Other proposed rationing strategies rely on age as a factor, perhaps in a “tiebreaking” role after a primary allocation strategy using in‐hospital survival and short‐term survival has been used. 36 These strategies bring age into account after the patient has been individually assessed for the likelihood of benefit from ICU or ventilator care. One resource allocation framework developed with community input recommended that prognosis for short‐term and long‐term survival should be considered initially, and if a tie occurs, life stage could be used as a secondary criterion. 36 This reported framework gave highest priority to children and to adults aged 49 years or younger.

Whether strategies that use age only as a tiebreaker violate nondiscrimination criteria raises difficult legal and ethical questions that have not been resolved. On the one hand, use of age as a tiebreaker does mean that in some cases age will be the final factor used in determining which patient receives care. Such categorical use could be considered discriminatory. However, § 1557 incorporates the criteria for nondiscrimination in the Age Discrimination Act by reference. 30 , 37 These questions are also raised by criteria that will predictably have a differential impact on older adults.

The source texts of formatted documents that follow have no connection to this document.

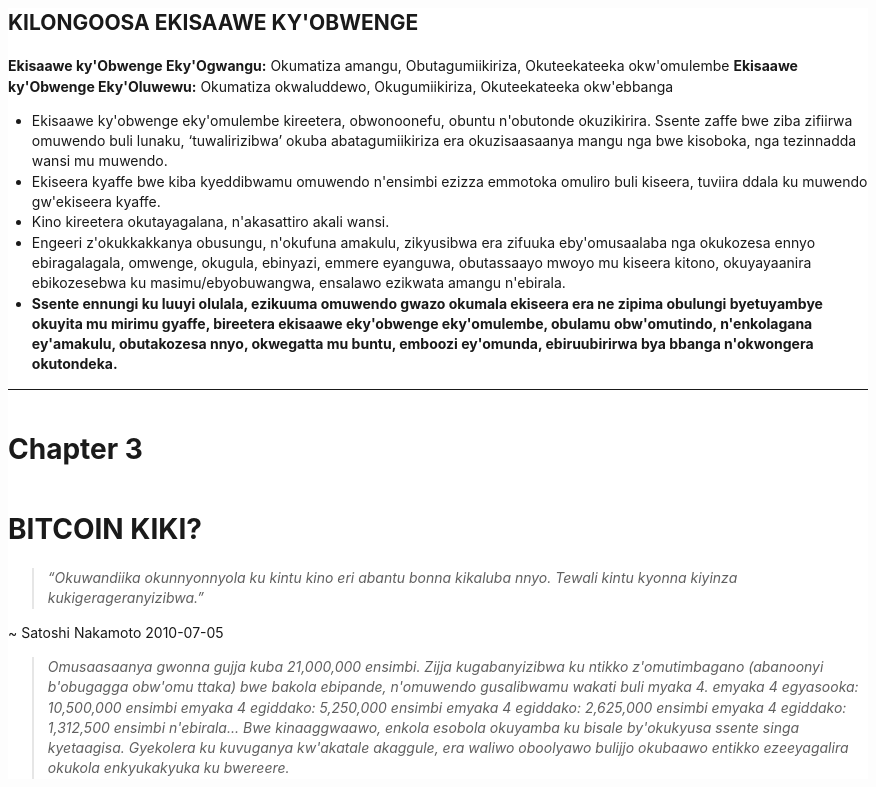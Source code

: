 ##  KILONGOOSA EKISAAWE KY'OBWENGE

**Ekisaawe ky'Obwenge Eky'Ogwangu:** Okumatiza amangu, Obutagumiikiriza,
Okuteekateeka okw'omulembe
**Ekisaawe ky'Obwenge Eky'Oluwewu:** Okumatiza okwaluddewo, Okugumiikiriza,
Okuteekateeka okw'ebbanga

* Ekisaawe ky'obwenge eky'omulembe kireetera, obwonoonefu, obuntu n'obutonde
okuzikirira. Ssente zaffe bwe ziba zifiirwa
omuwendo buli lunaku, ‘tuwalirizibwa’ okuba
abatagumiikiriza era okuzisaasaanya mangu nga bwe kisoboka,
nga tezinnadda wansi mu muwendo.
* Ekiseera kyaffe bwe kiba kyeddibwamu omuwendo n'ensimbi
ezizza emmotoka omuliro buli kiseera, tuviira ddala ku muwendo
gw'ekiseera kyaffe.
* Kino kireetera okutayagalana, n'akasattiro
akali wansi.
* Engeeri z'okukkakkanya obusungu, n'okufuna amakulu,
zikyusibwa era zifuuka eby'omusaalaba nga
okukozesa ennyo ebiragalagala, omwenge, okugula,
ebinyazi, emmere eyanguwa, obutassaayo mwoyo mu kiseera kitono, okuyayaanira
ebikozesebwa ku masimu/ebyobuwangwa, ensalawo ezikwata amangu n'ebirala.
* **Ssente ennungi ku luuyi olulala, ezikuuma
omuwendo gwazo okumala ekiseera era ne zipima obulungi
byetuyambye okuyita mu mirimu gyaffe, bireetera ekisaawe
eky'obwenge eky'omulembe, obulamu obw'omutindo, n'enkolagana
ey'amakulu, obutakozesa nnyo, okwegatta mu buntu, emboozi ey'omunda, ebiruubirirwa bya bbanga
n'okwongera okutondeka.**
---

# Chapter 3

# BITCOIN KIKI?

>*“Okuwandiika okunnyonnyola ku kintu kino
eri abantu bonna kikaluba nnyo.
Tewali kintu kyonna kiyinza kukigerageranyizibwa.”*

~ Satoshi Nakamoto 2010-07-05

>*Omusaasaanya gwonna gujja kuba 21,000,000
ensimbi. Zijja kugabanyizibwa ku ntikko z'omutimbagano
(abanoonyi b'obugagga obw'omu ttaka) bwe bakola ebipande,
n'omuwendo gusalibwamu wakati buli myaka 4.
emyaka 4 egyasooka: 10,500,000 ensimbi
emyaka 4 egiddako: 5,250,000 ensimbi
emyaka 4 egiddako: 2,625,000 ensimbi
emyaka 4 egiddako: 1,312,500 ensimbi n'ebirala...
Bwe kinaaggwaawo, enkola esobola okuyamba
ku bisale by'okukyusa ssente singa kyetaagisa. Gyekolera
ku kuvuganya kw'akatale akaggule, era waliwo
oboolyawo bulijjo okubaawo entikko ezeeyagalira
okukola enkyukakyuka ku bwereere.*
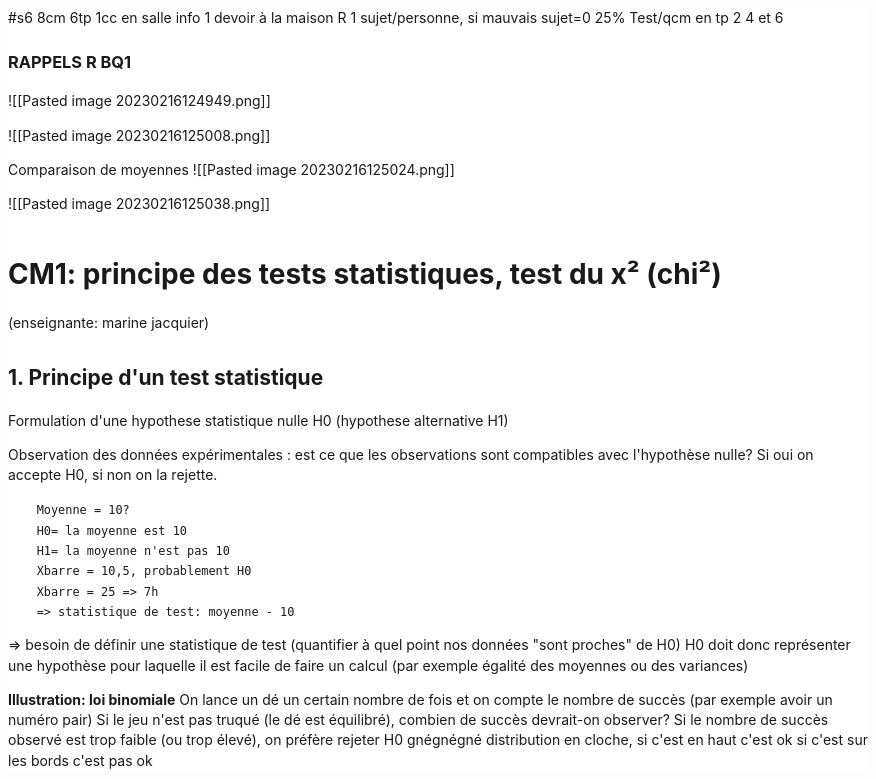 #s6
8cm
6tp
1cc en salle info
1 devoir à la maison
	R
	1 sujet/personne, si mauvais sujet=0
	25%
Test/qcm en tp 2 4 et 6   

### RAPPELS R BQ1

![[Pasted image 20230216124949.png]]

![[Pasted image 20230216125008.png]]

Comparaison de moyennes
![[Pasted image 20230216125024.png]]

![[Pasted image 20230216125038.png]]

# CM1: principe des tests statistiques, test du x² (chi²)

(enseignante: marine jacquier)

## 1. Principe d'un test statistique

Formulation d'une hypothese statistique nulle H0 (hypothese alternative H1)

Observation des données expérimentales : est ce que les observations sont compatibles avec l'hypothèse nulle?
Si oui on accepte H0, si non on la rejette.

		Moyenne = 10?
		H0= la moyenne est 10
		H1= la moyenne n'est pas 10
		Xbarre = 10,5, probablement H0
		Xbarre = 25 => 7h
		=> statistique de test: moyenne - 10
		 
=> besoin de définir une statistique de test (quantifier à quel point nos données "sont proches" de H0)
H0 doit donc représenter une hypothèse pour laquelle il est facile de faire un calcul (par exemple égalité des moyennes ou des variances)

**Illustration: loi binomiale**
	On lance un dé un certain nombre de fois et on compte le nombre de succès (par exemple avoir un numéro pair)
	Si le jeu n'est pas truqué (le dé est équilibré), combien de succès devrait-on observer?
	Si le nombre de succès observé est trop faible (ou trop élevé), on préfère rejeter H0
	gnégnégné distribution en cloche, si c'est en haut c'est ok si c'est sur les bords c'est pas ok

3.3. Criteria with a Differential Impact on Older Adults

Nearly all prioritization recommendations reject taking so‐called quality‐of‐life measures into account. These are frequently biased and value‐laden with judgments about what makes a life “worthwhile” or “worth living.” They may also be based on implicit assumptions about the moral status of individuals based on classifications such as age or disabilities.

Criteria such as “life‐years saved,” “long‐term predicted life expectancy,” or “life‐years lived,” although not referencing age directly, nonetheless will predictably disadvantage older people relative to younger people. The use of such factors correlated with age, but not explicitly relying on age as a class, does not violate federal law so long as the factors are reasonable when disconnected from their relationship to age. Based on a Westlaw search of all reported federal court decisions by one of the authors, it appears that no reported decisions have considered whether factors such as that an older person's life expectancy might be shorter than a younger person's are “reasonable factors other than age” that would be permitted under § 1557 of the ACA and the Age Discrimination Act. The permissibility of using these factors may depend on whether they are based on validated data or represent the best available measures under the circumstances.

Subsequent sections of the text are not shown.